A two yearly cycle of topics is planned as an overview of teaching and learning.  This is reviewed and reflected upon, and can be adapted with the needs of the children.  Cross curricular outcomes in geography are specifically planned for, with strong links between geography, and literacy and history lessons so, that children achieve depth in their learning and understanding.  Children’s knowledge is assessed discreetly, usually through questioning during lessons, during plenaries or as next steps in marking.  New content is through the topics and skills are taught in a practical, hands-on way to ensure enjoyment of the subject. The local area is fully utilised to achieve the desired outcomes, with extensive opportunities for learning outside the classroom embedded in practice.

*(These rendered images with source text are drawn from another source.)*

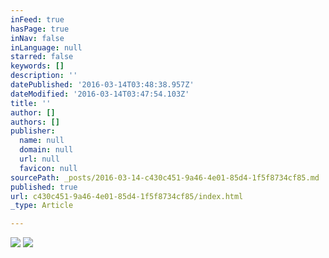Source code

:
 ```yaml
---
inFeed: true
hasPage: true
inNav: false
inLanguage: null
starred: false
keywords: []
description: ''
datePublished: '2016-03-14T03:48:38.957Z'
dateModified: '2016-03-14T03:47:54.103Z'
title: ''
author: []
authors: []
publisher:
  name: null
  domain: null
  url: null
  favicon: null
sourcePath: _posts/2016-03-14-c430c451-9a46-4e01-85d4-1f5f8734cf85.md
published: true
url: c430c451-9a46-4e01-85d4-1f5f8734cf85/index.html
_type: Article

---
```

![](https://the-grid-user-content.s3-us-west-2.amazonaws.com/b67985b3-2fff-4b79-bac6-dc4c804831b2.jpg)
![](https://the-grid-user-content.s3-us-west-2.amazonaws.com/9c35d937-3958-4b5a-80a1-c8e49802cf70.jpg)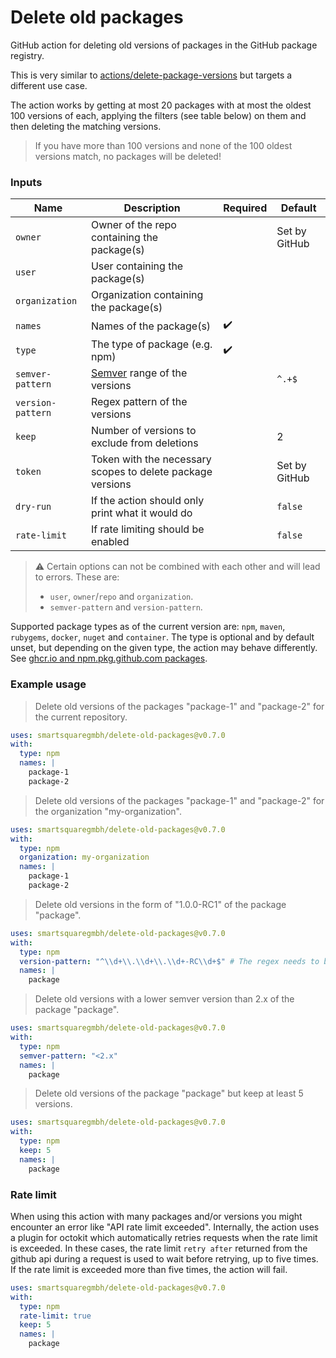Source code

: # Delete old packages

GitHub action for deleting old versions of packages in the GitHub package registry.

This is very similar to [actions/delete-package-versions](https://github.com/actions/delete-package-versions)
but targets a different use case.

The action works by getting at most 20 packages with at most the oldest 100 versions of each, applying the filters (see
table below) on them and then deleting the matching versions.

> If you have more than 100 versions and none of the 100 oldest versions match, no packages will be deleted!

### Inputs

| Name              | Description                                                | Required           | Default       |
|-------------------|------------------------------------------------------------|--------------------|---------------|
| `owner`           | Owner of the repo containing the package(s)                |                    | Set by GitHub |
| `user`            | User containing the package(s)                             |                    |               |
| `organization`    | Organization containing the package(s)                     |                    |               |
| `names`           | Names of the package(s)                                    | :heavy_check_mark: |               |
| `type`            | The type of package (e.g. npm)                             | :heavy_check_mark: |               |
| `semver-pattern`  | [Semver](https://semver.org) range of the versions         |                    | `^.+$`        |
| `version-pattern` | Regex pattern of the versions                              |                    |               |
| `keep`            | Number of versions to exclude from deletions               |                    | 2             |
| `token`           | Token with the necessary scopes to delete package versions |                    | Set by GitHub |
| `dry-run`         | If the action should only print what it would do           |                    | `false`       |
| `rate-limit`      | If rate limiting should be enabled                        |                    | `false`       |

> :warning: Certain options can not be combined with each other and will lead to errors. These are:
> - `user`, `owner`/`repo` and `organization`.
> - `semver-pattern` and `version-pattern`.

Supported package types as of the current version are: `npm`, `maven`, `rubygems`, `docker`, `nuget` and `container`.
The type is optional and by default unset, but depending on the given type, the action may behave differently.
See [ghcr.io and npm.pkg.github.com packages](#ghcrio-and-npmpkggithubcom-packages).

### Example usage

> Delete old versions of the packages "package-1" and "package-2" for the current repository.

```yaml
uses: smartsquaregmbh/delete-old-packages@v0.7.0
with:
  type: npm
  names: |
    package-1
    package-2
```

> Delete old versions of the packages "package-1" and "package-2" for the organization "my-organization".

```yaml
uses: smartsquaregmbh/delete-old-packages@v0.7.0
with:
  type: npm
  organization: my-organization
  names: |
    package-1
    package-2
```

> Delete old versions in the form of "1.0.0-RC1" of the package "package".

```yaml
uses: smartsquaregmbh/delete-old-packages@v0.7.0
with:
  type: npm
  version-pattern: "^\\d+\\.\\d+\\.\\d+-RC\\d+$" # The regex needs to be escaped!
  names: |
    package
```

> Delete old versions with a lower semver version than 2.x of the package "package".

```yaml
uses: smartsquaregmbh/delete-old-packages@v0.7.0
with:
  type: npm
  semver-pattern: "<2.x"
  names: |
    package
```

> Delete old versions of the package "package" but keep at least 5 versions.

```yaml
uses: smartsquaregmbh/delete-old-packages@v0.7.0
with:
  type: npm
  keep: 5
  names: |
    package
```

### Rate limit

When using this action with many packages and/or versions you might encounter an error like "API rate limit exceeded".
Internally, the action uses a plugin for octokit which automatically retries requests when the rate limit is exceeded.
In these cases, the rate limit `retry after` returned from the github api during a request is used to wait before retrying, up to five times.
If the rate limit is exceeded more than five times, the action will fail.

```yaml
uses: smartsquaregmbh/delete-old-packages@v0.7.0
with:
  type: npm
  rate-limit: true
  keep: 5
  names: |
    package
```
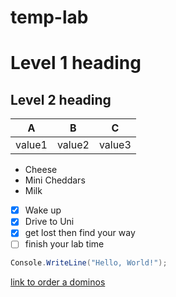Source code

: # temp-lab
# Level 1 heading
## Level 2 heading

|A|B|C|
|---|---|---|
|value1|value2|value3|

- Cheese
- Mini Cheddars
- Milk
- [x] Wake up
- [x] Drive to Uni
- [x] get lost then find your way
- [ ] finish your lab time
```cs
Console.WriteLine("Hello, World!");
```
[link to order a dominos](https://www.dominos.co.uk/)

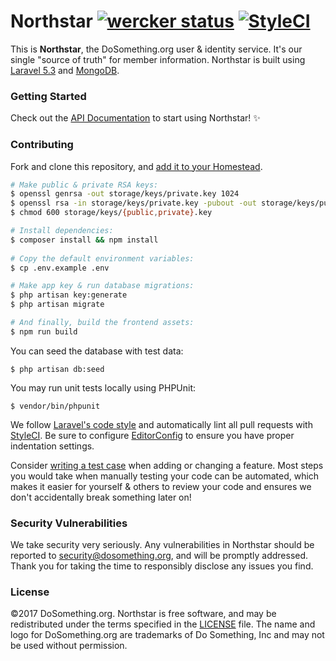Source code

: # Northstar [![wercker status](https://app.wercker.com/status/109bce734be9a06703562876265f5bd9/s/dev "wercker status")](https://app.wercker.com/project/byKey/109bce734be9a06703562876265f5bd9) [![StyleCI](https://styleci.io/repos/26884886/shield?style=flat-rounded)](https://styleci.io/repos/26884886)

This is __Northstar__, the DoSomething.org user & identity service. It's our single "source of truth" for member information.
Northstar is built using [Laravel 5.3](https://laravel.com/docs/5.3) and [MongoDB](https://www.mongodb.com).

### Getting Started

Check out the [API Documentation](https://github.com/DoSomething/northstar/blob/dev/documentation/README.md) to start using
Northstar! :sparkles:

### Contributing

Fork and clone this repository, and [add it to your Homestead](https://github.com/DoSomething/communal-docs/blob/master/Homestead/readme.md).

```sh
# Make public & private RSA keys:
$ openssl genrsa -out storage/keys/private.key 1024
$ openssl rsa -in storage/keys/private.key -pubout -out storage/keys/public.key
$ chmod 600 storage/keys/{public,private}.key

# Install dependencies:
$ composer install && npm install
    
# Copy the default environment variables:
$ cp .env.example .env

# Make app key & run database migrations:
$ php artisan key:generate
$ php artisan migrate

# And finally, build the frontend assets:
$ npm run build
```

You can seed the database with test data:

    $ php artisan db:seed

You may run unit tests locally using PHPUnit:

    $ vendor/bin/phpunit
    
We follow [Laravel's code style](http://laravel.com/docs/5.3/contributions#coding-style) and automatically
lint all pull requests with [StyleCI](https://styleci.io/repos/26884886). Be sure to configure
[EditorConfig](http://editorconfig.org) to ensure you have proper indentation settings.

Consider [writing a test case](http://laravel.com/docs/5.3/testing) when adding or changing a feature.
Most steps you would take when manually testing your code can be automated, which makes it easier for
yourself & others to review your code and ensures we don't accidentally break something later on!

### Security Vulnerabilities
We take security very seriously. Any vulnerabilities in Northstar should be reported to [security@dosomething.org](mailto:security@dosomething.org),
and will be promptly addressed. Thank you for taking the time to responsibly disclose any issues you find.

### License
&copy;2017 DoSomething.org. Northstar is free software, and may be redistributed under the terms specified
in the [LICENSE](https://github.com/DoSomething/northstar/blob/dev/LICENSE) file. The name and logo for
DoSomething.org are trademarks of Do Something, Inc and may not be used without permission.

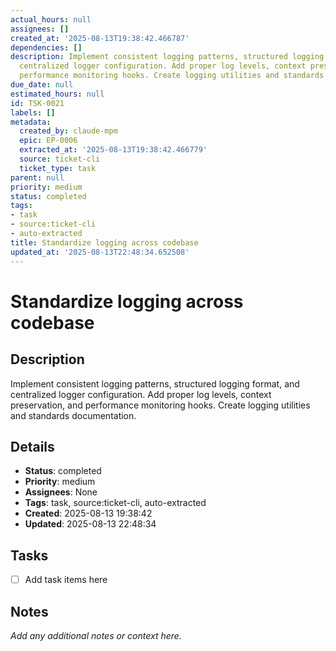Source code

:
 ```yaml
---
actual_hours: null
assignees: []
created_at: '2025-08-13T19:38:42.466787'
dependencies: []
description: Implement consistent logging patterns, structured logging format, and
  centralized logger configuration. Add proper log levels, context preservation, and
  performance monitoring hooks. Create logging utilities and standards documentation.
due_date: null
estimated_hours: null
id: TSK-0021
labels: []
metadata:
  created_by: claude-mpm
  epic: EP-0006
  extracted_at: '2025-08-13T19:38:42.466779'
  source: ticket-cli
  ticket_type: task
parent: null
priority: medium
status: completed
tags:
- task
- source:ticket-cli
- auto-extracted
title: Standardize logging across codebase
updated_at: '2025-08-13T22:48:34.652508'
---
```


# Standardize logging across codebase

## Description
Implement consistent logging patterns, structured logging format, and centralized logger configuration. Add proper log levels, context preservation, and performance monitoring hooks. Create logging utilities and standards documentation.

## Details
- **Status**: completed
- **Priority**: medium
- **Assignees**: None
- **Tags**: task, source:ticket-cli, auto-extracted
- **Created**: 2025-08-13 19:38:42
- **Updated**: 2025-08-13 22:48:34

## Tasks
- [ ] Add task items here

## Notes
_Add any additional notes or context here._

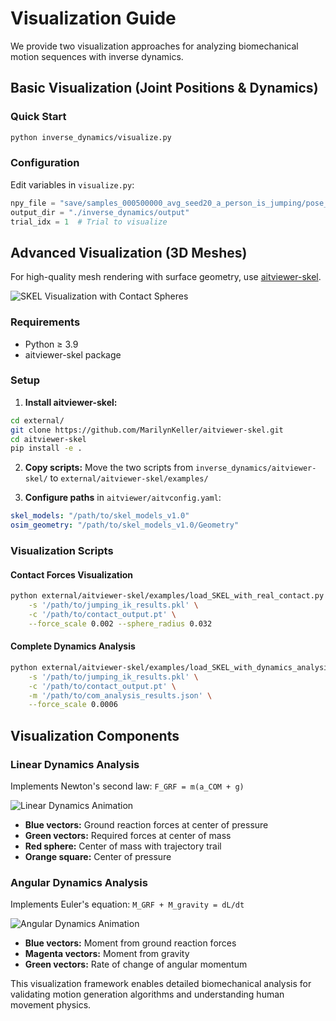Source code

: # Visualization Guide

We provide two visualization approaches for analyzing biomechanical motion sequences with inverse dynamics.

## Basic Visualization (Joint Positions & Dynamics)

### Quick Start

```bash
python inverse_dynamics/visualize.py
```

### Configuration

Edit variables in `visualize.py`:
```python
npy_file = "save/samples_000500000_avg_seed20_a_person_is_jumping/pose_editing_dno/results.npy" # Select case you want to visualize
output_dir = "./inverse_dynamics/output"
trial_idx = 1  # Trial to visualize
```

## Advanced Visualization (3D Meshes)

For high-quality mesh rendering with surface geometry, use [aitviewer-skel](https://github.com/MarilynKeller/aitviewer-skel).

![SKEL Visualization with Contact Spheres](../assets/skel_with_contact.gif)

### Requirements
- Python ≥ 3.9
- aitviewer-skel package

### Setup

1. **Install aitviewer-skel:**
```bash
cd external/
git clone https://github.com/MarilynKeller/aitviewer-skel.git
cd aitviewer-skel
pip install -e .
```

2. **Copy scripts:** Move the two scripts from `inverse_dynamics/aitviewer-skel/` to `external/aitviewer-skel/examples/`

3. **Configure paths** in `aitviewer/aitvconfig.yaml`:
```yaml
skel_models: "/path/to/skel_models_v1.0"
osim_geometry: "/path/to/skel_models_v1.0/Geometry"
```

### Visualization Scripts

#### Contact Forces Visualization
```bash
python external/aitviewer-skel/examples/load_SKEL_with_real_contact.py \
    -s '/path/to/jumping_ik_results.pkl' \
    -c '/path/to/contact_output.pt' \
    --force_scale 0.002 --sphere_radius 0.032
```

#### Complete Dynamics Analysis
```bash
python external/aitviewer-skel/examples/load_SKEL_with_dynamics_analysis.py \
    -s '/path/to/jumping_ik_results.pkl' \
    -c '/path/to/contact_output.pt' \
    -m '/path/to/com_analysis_results.json' \
    --force_scale 0.0006
```

## Visualization Components

### Linear Dynamics Analysis
Implements Newton's second law: `F_GRF = m(a_COM + g)`

![Linear Dynamics Animation](../assets/linear_dynamics_animation.gif)

- **Blue vectors:** Ground reaction forces at center of pressure
- **Green vectors:** Required forces at center of mass
- **Red sphere:** Center of mass with trajectory trail
- **Orange square:** Center of pressure

### Angular Dynamics Analysis
Implements Euler's equation: `M_GRF + M_gravity = dL/dt`

![Angular Dynamics Animation](../assets/angular_dynamics_animation.gif)

- **Blue vectors:** Moment from ground reaction forces
- **Magenta vectors:** Moment from gravity
- **Green vectors:** Rate of change of angular momentum

This visualization framework enables detailed biomechanical analysis for validating motion generation algorithms and understanding human movement physics. 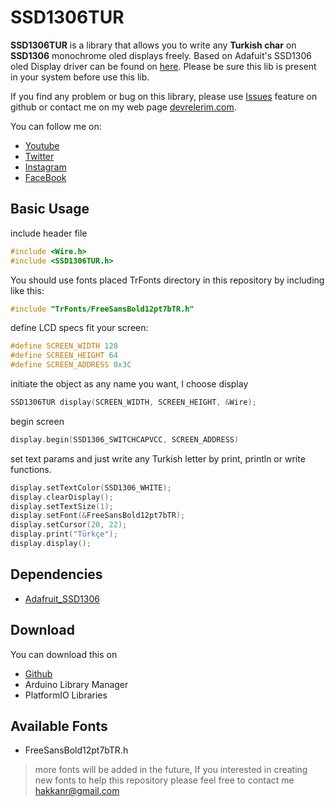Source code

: # SSD1306TUR
 **SSD1306TUR** is a library that allows you to write any **Turkish char** on **SSD1306** monochrome oled  displays freely. Based on Adafuit's SSD1306 oled Display driver can be found on [here](https://github.com/adafruit/Adafruit_SSD1306). Please be sure this lib is present in your system before use this lib.
 
 If you find any problem or bug on this library, please use [Issues](https://github.com/HakkanR/SSD1306TUR/issues) feature on github or contact me on my web page [devrelerim.com](https://www.devrelerim.com/2022/11/ssd1306tur-ssd1306-oled-ekran-turkce.htm).

 You can follow me on:
 * [Youtube](https://www.youtube.com/HakkanR)
 * [Twitter](https://www.twitter.com/HakkanR)
 * [Instagram](https://www.instagram.com/hakkan_r)
 * [FaceBook](https://www.facebook.com/HakkanR)
 
 ## Basic Usage
 include header file
 ```cpp
 #include <Wire.h>
 #include <SSD1306TUR.h>
 ```
 You should use fonts placed TrFonts directory in this repository by including like this:
```c
#include "TrFonts/FreeSansBold12pt7bTR.h"
```
define LCD specs fit your screen: 
```c
#define SCREEN_WIDTH 128
#define SCREEN_HEIGHT 64
#define SCREEN_ADDRESS 0x3C
```
initiate the object as any name you want, I choose display
```c
SSD1306TUR display(SCREEN_WIDTH, SCREEN_HEIGHT, &Wire);
```
begin screen
```c
display.begin(SSD1306_SWITCHCAPVCC, SCREEN_ADDRESS)
```
set text params and just write any Turkish letter by print, println or write functions.

```c
display.setTextColor(SSD1306_WHITE);
display.clearDisplay();
display.setTextSize(1);
display.setFont(&FreeSansBold12pt7bTR);
display.setCursor(20, 22);
display.print("Türkçe");
display.display(); 
```
## Dependencies 
* [Adafruit_SSD1306](https://github.com/adafruit/Adafruit_SSD1306)

## Download
You can download this on
* [Github](https://github.com/HakkanR/SSD1306TUR)
* Arduino Library Manager
* PlatformIO Libraries

## Available Fonts 
* FreeSansBold12pt7bTR.h
  
> more fonts will be added in the future, If you interested in creating new fonts to help this repository please feel free to contact me [hakkanr@gmail.com](mailto:hakkanr@gmail.com)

Our Geography curriculum is planned in line with the knowledge and skills outlined in the National Curriculum throughout KS1 and KS2.


The main source of impact will be found in the quality and breadth of work seen in pupil's books, learning journeys (EYFS) and in the learning environment.

By the time the children leave St Paul’s school, they will:

  • Have an excellent understanding of where they live, where places are and what they are like.
  • Have an excellent understanding of human and physical environments and how they are interrelated.
  • Have an extensive geographical knowledge and vocabulary.
  • Have an excellent understanding about issues affecting the global environment and how our actions make an impact.
  • Have developed and utilised fieldwork and geographical skills and techniques.

Impact will ultimately be measured by how effectively it helps our pupils develop into well rounded individuals who have learnt to ask perceptive questions, think critically, weigh evidence and analyse data.  We want the children to have a passion for geography, and a real sense of curiosity to find out about the world around them and undertake new life experiences now and in the future.